Every Day

I want to quit literally every day. I never intended to be a local advocate (my profession is as a global writer) and I hate it (which is why I’m completing this shift-in-focus starting November 1). I’d like to get to the point with bike riding that I am at with growing healthy food (for which I used to advocate as much as I do for bike stuff now) — it’s just something I do.

But every single time I leave my house on a bicycle, I take my life in my hands and the egregious, pervasive actions that misrepresent actual rubber-hits-the-road safe access by numerous cities throughout Metro Atlanta just keeps getting worse. My local leaders in the City of Dunwoody, in particular, should be ashamed of themselves. I am deeply, deeply disappointed in them because I know them personally and I know they know better.

Plus, my Twitter timeline is filled with death, death, and more death of people riding bikes (often children) all over the USA and collectively we can’t seem to turn the tide. (Well, yes we can, but we don’t.)

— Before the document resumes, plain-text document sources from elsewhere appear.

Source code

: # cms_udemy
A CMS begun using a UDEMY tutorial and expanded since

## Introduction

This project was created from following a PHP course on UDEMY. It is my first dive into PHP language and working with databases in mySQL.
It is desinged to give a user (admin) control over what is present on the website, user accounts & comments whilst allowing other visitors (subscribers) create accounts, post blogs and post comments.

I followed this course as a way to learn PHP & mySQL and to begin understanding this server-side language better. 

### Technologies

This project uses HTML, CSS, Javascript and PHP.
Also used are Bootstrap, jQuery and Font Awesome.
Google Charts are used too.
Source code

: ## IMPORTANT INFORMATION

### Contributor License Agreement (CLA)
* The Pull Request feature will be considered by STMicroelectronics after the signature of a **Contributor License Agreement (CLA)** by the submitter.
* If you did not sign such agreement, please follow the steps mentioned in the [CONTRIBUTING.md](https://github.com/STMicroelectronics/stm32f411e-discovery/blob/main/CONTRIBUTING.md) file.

So I carry my rollerskates with me everywhere now and I make a stop or two every single day (usually right after yet another driver threatens me, or I experience yet another city-led indignity) to re-center joy (in all its conundrum).

And almost every day as well I get a message from someone close to home or around the world telling me that something I said or did or wrote in one of my books made a difference for them — or they need some sort of support that I can provide from my lived and learned experience. And that has been helpful to me. So if that has been you, thank you. It has kept me going for one more day.

And, hopeless optimist that I am (still, despite it all), maybe that one more day will finally, finally be the tipping point.